A former analyst who worked at MGM Mirage in Las Vegas was sentenced to 57 months in federal prison Monday in an elaborate player’s club scheme on the Strip.
Tony Ahn, 29, who lost his job amid the cheating scandal, pleaded guilty in May to spearheading the conspiracy. He acknowledged betraying the trust of his company, then known as MGM Mirage, to unlawfully win $863,895 from slot machines.
U.S. District Judge James Mahan ordered Ahn on Monday to pay the entire $863,895 in restitution and serve two years of supervised release after he gets out of prison.
“This is an American tragedy to see you here,” Mahan told Ahn. “You have so much potential. I hope you see this as a positive and turn your life around.”
Ahn apologized to the judge and promised never to get in trouble with the law again.
“I definitely made a big mistake,” he said. “There’s no excuse for what I did.”
His lawyer, Thomas Pitaro, told Mahan that Ahn has “all the talent in the world” and hopes to make up for his wrongdoing when he gets out of prison.
In arguing for the 57 months behind bars, Assistant U.S. Attorney Michael Chu said Ahn had used inside company knowledge to plan the lucrative scheme and recruit members to it.

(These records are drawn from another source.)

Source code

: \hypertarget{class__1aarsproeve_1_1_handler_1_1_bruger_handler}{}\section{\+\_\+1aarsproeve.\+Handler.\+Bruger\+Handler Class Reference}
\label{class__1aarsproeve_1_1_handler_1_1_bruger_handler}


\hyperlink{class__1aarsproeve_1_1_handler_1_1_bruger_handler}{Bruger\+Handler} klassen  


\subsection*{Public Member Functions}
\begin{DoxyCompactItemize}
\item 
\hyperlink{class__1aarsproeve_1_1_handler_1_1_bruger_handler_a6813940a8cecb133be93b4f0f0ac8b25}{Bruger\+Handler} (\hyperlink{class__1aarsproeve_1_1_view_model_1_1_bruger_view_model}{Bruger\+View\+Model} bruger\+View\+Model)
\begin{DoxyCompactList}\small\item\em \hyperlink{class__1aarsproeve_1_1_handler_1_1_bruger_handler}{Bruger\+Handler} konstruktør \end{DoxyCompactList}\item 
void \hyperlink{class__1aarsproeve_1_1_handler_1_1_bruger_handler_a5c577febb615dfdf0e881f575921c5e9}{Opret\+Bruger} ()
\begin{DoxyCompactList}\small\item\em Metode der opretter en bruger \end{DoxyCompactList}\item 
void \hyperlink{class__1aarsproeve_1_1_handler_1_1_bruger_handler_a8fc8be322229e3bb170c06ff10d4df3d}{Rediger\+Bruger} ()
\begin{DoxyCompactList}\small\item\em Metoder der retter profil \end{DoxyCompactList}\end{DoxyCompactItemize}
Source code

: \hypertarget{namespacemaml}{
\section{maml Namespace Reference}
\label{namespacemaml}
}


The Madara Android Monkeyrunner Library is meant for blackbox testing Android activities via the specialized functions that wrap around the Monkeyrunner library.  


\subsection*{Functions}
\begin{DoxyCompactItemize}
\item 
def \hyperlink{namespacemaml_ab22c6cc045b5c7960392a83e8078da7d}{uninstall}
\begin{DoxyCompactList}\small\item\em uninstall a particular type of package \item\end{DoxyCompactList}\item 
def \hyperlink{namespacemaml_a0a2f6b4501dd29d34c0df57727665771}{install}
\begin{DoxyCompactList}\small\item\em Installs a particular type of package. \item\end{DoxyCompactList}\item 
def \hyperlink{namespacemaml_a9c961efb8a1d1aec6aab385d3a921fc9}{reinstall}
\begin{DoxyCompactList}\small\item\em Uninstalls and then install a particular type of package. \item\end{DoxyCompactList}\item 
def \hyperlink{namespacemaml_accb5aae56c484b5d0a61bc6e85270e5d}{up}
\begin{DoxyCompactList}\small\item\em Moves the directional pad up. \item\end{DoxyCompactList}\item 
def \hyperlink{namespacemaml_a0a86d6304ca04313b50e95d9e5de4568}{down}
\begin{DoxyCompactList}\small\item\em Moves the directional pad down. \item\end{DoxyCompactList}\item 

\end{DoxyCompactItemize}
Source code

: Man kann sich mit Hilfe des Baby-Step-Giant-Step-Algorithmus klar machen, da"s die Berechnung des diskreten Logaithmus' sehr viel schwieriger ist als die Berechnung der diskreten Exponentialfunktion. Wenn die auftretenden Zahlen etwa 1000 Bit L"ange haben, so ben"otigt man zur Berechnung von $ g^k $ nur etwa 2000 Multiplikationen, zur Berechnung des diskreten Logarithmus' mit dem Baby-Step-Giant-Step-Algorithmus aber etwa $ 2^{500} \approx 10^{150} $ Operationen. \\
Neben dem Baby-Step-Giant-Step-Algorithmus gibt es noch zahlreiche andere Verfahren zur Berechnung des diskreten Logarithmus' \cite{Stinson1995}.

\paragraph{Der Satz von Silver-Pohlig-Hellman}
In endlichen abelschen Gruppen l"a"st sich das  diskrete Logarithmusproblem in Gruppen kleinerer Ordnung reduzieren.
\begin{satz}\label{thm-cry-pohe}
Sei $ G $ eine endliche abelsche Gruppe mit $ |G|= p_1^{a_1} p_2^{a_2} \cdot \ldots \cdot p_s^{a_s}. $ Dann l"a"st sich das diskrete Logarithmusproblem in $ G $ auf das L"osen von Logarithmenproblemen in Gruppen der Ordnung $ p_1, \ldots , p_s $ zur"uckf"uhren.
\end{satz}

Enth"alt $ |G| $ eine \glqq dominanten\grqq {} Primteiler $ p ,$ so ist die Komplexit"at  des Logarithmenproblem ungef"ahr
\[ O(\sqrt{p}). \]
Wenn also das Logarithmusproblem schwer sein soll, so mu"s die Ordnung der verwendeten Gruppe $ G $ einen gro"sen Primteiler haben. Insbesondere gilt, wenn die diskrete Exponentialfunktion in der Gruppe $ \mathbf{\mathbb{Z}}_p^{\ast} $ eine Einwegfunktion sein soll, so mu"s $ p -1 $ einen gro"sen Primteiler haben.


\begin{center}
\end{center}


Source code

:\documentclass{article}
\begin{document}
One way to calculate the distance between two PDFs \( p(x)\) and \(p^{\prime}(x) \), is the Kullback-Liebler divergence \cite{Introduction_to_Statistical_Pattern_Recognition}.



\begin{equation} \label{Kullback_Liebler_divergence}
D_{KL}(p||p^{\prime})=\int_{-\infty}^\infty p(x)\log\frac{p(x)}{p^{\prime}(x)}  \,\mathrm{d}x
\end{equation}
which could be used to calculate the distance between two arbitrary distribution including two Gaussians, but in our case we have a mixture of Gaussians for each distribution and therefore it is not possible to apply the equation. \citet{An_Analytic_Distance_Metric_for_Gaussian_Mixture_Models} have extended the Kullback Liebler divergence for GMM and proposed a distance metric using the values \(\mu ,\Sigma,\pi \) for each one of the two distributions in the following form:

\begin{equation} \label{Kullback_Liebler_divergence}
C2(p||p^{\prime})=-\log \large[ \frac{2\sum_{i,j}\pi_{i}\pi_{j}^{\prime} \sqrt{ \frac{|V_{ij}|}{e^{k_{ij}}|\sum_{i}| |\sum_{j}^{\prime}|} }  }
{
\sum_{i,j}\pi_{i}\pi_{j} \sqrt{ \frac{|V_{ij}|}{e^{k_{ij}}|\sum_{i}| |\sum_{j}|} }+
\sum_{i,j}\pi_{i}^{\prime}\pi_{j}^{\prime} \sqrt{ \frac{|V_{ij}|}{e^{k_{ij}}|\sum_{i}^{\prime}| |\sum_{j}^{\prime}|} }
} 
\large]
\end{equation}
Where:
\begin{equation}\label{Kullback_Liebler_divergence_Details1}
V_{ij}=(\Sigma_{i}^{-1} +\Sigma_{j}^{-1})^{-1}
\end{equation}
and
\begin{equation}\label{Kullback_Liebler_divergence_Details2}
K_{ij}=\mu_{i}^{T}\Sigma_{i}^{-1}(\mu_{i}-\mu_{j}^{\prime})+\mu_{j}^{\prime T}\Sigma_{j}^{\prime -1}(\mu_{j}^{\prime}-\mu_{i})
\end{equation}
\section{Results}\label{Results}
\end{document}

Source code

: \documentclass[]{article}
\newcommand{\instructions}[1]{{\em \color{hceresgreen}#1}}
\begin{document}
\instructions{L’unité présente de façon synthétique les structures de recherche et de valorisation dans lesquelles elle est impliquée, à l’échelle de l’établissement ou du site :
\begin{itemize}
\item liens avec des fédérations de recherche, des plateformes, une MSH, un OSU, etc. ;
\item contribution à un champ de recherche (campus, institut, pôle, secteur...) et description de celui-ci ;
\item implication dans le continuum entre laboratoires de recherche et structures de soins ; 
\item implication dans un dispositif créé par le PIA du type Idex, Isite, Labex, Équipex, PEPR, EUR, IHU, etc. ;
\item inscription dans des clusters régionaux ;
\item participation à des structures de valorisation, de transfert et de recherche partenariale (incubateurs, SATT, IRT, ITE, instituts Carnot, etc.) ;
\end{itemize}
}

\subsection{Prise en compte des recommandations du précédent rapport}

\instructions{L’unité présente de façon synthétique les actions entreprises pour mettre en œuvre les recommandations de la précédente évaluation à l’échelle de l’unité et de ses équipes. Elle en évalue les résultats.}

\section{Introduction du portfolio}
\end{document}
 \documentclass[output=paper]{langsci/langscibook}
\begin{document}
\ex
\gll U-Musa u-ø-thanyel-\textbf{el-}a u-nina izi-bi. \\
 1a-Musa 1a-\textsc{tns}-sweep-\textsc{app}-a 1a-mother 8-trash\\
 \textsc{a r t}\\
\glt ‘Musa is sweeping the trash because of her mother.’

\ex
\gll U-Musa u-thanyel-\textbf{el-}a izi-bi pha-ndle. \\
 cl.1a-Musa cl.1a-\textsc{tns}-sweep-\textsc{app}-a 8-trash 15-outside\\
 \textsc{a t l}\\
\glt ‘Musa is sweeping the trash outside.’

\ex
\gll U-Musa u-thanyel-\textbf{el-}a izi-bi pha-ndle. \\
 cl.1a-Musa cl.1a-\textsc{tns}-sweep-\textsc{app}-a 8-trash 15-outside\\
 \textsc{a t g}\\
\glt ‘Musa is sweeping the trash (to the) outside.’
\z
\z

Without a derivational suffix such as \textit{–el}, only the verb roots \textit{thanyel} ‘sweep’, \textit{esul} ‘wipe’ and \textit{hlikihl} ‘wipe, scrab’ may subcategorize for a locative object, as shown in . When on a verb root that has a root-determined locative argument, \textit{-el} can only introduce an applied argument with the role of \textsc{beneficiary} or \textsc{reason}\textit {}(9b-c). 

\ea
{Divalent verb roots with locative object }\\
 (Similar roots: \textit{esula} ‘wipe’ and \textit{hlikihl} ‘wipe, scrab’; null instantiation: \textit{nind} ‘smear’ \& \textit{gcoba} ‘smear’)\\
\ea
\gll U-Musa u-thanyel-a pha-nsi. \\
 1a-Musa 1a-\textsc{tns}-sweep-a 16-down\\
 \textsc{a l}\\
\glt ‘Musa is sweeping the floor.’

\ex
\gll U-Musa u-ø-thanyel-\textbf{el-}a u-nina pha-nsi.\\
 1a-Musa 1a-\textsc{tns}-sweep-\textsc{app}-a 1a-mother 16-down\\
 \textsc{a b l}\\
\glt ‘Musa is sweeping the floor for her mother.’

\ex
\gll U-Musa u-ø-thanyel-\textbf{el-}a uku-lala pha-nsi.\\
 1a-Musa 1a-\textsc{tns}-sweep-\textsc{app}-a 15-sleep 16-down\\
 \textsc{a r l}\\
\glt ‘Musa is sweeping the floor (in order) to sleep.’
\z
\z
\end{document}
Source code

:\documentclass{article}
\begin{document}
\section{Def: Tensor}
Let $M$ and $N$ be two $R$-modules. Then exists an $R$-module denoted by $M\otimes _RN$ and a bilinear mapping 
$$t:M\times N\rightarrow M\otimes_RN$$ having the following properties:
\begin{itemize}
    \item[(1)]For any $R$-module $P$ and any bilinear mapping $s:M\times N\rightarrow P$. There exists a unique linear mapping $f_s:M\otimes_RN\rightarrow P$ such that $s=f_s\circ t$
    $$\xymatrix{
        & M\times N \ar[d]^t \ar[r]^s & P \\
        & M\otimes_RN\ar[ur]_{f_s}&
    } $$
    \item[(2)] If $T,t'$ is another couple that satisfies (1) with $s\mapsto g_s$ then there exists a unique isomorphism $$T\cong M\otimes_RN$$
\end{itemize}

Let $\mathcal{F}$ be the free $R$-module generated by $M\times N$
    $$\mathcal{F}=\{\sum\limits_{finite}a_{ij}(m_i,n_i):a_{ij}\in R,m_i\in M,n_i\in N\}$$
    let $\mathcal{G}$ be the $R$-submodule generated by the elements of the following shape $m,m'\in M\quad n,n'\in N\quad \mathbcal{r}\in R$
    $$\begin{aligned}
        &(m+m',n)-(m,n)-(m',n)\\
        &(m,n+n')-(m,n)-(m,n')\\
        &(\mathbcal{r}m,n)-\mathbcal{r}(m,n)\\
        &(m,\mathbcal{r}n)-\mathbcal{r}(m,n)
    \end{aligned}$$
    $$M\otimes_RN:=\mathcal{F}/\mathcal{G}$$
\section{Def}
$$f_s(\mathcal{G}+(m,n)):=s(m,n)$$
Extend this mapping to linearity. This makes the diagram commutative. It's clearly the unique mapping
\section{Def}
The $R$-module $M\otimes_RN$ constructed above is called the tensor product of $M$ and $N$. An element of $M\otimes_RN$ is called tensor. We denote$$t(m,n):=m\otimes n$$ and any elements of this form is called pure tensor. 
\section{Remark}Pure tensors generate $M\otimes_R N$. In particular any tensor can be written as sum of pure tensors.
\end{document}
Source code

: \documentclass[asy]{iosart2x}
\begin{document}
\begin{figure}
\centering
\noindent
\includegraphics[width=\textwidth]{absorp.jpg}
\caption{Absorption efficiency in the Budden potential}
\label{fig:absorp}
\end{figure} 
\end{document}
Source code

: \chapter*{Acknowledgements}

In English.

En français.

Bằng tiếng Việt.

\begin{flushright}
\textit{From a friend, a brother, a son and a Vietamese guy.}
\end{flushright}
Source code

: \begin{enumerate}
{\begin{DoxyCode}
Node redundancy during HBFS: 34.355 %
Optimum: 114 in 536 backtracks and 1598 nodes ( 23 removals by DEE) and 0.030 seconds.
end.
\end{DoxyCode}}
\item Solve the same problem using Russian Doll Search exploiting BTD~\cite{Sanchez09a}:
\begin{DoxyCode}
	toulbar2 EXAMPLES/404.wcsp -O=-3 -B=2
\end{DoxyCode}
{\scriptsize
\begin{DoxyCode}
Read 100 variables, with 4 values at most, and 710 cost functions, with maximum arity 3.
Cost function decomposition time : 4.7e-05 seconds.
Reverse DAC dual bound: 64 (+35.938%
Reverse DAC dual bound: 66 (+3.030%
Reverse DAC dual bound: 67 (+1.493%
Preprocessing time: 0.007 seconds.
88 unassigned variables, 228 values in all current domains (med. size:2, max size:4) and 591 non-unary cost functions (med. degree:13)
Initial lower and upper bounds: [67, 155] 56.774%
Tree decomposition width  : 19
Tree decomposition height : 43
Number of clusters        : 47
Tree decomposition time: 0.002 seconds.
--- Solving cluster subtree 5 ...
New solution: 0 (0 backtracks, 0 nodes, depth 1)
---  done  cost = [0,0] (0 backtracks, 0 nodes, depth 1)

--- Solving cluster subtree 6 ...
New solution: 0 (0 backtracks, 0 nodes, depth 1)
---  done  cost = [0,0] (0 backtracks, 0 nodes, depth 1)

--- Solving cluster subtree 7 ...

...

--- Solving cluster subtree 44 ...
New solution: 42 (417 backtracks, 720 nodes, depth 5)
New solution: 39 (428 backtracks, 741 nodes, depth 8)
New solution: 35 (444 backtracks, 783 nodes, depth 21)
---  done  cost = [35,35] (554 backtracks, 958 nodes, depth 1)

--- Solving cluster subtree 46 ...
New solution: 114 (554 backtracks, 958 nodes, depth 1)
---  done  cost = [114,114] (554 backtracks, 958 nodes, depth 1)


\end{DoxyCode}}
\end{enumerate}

Ahn used his company position to identify regular customers with unused free play points, then transferred the points to counterfeit players club cards and recruited people to play slot machines with the cards at the company’s casinos along the Strip, Chu previously alleged in court papers.
Free play points earned by thousands of MGM Mirage club members, many of whom lived outside Nevada, were stolen between July 2009 and July 2010, according to prosecutors.
The company under its new name, MGM Resorts International, owns 16 casinos in Nevada, including 10 on the Strip.
Four other indicted members of Ahn’s ring – Joseph Ramirez, David Evans, David Pecor and Ahn’s brother, Danny Ahn – have pleaded guilty and are waiting to be sentenced.
Alan Feldman, senior vice president of public affairs for MGM Resorts International, said at the time of Ahn’s plea that the company’s internal Fraud Control Group uncovered the scheme and reported it to Nevada gaming regulators and the FBI.
The scheme unraveled in March 2010 after state authorities arrested one of the unindicted members of the group for playing with counterfeit players club cards. Shortly after the arrest, Ahn and the group took measures to cover their tracks.
They buried a computer, card encoder, flash drive and blank player’s club cards used in the scheme in the desert, prosecutors alleged.
Months later, however, with the help of cooperating defendants, FBI agents dug up the items and impounded them as evidence.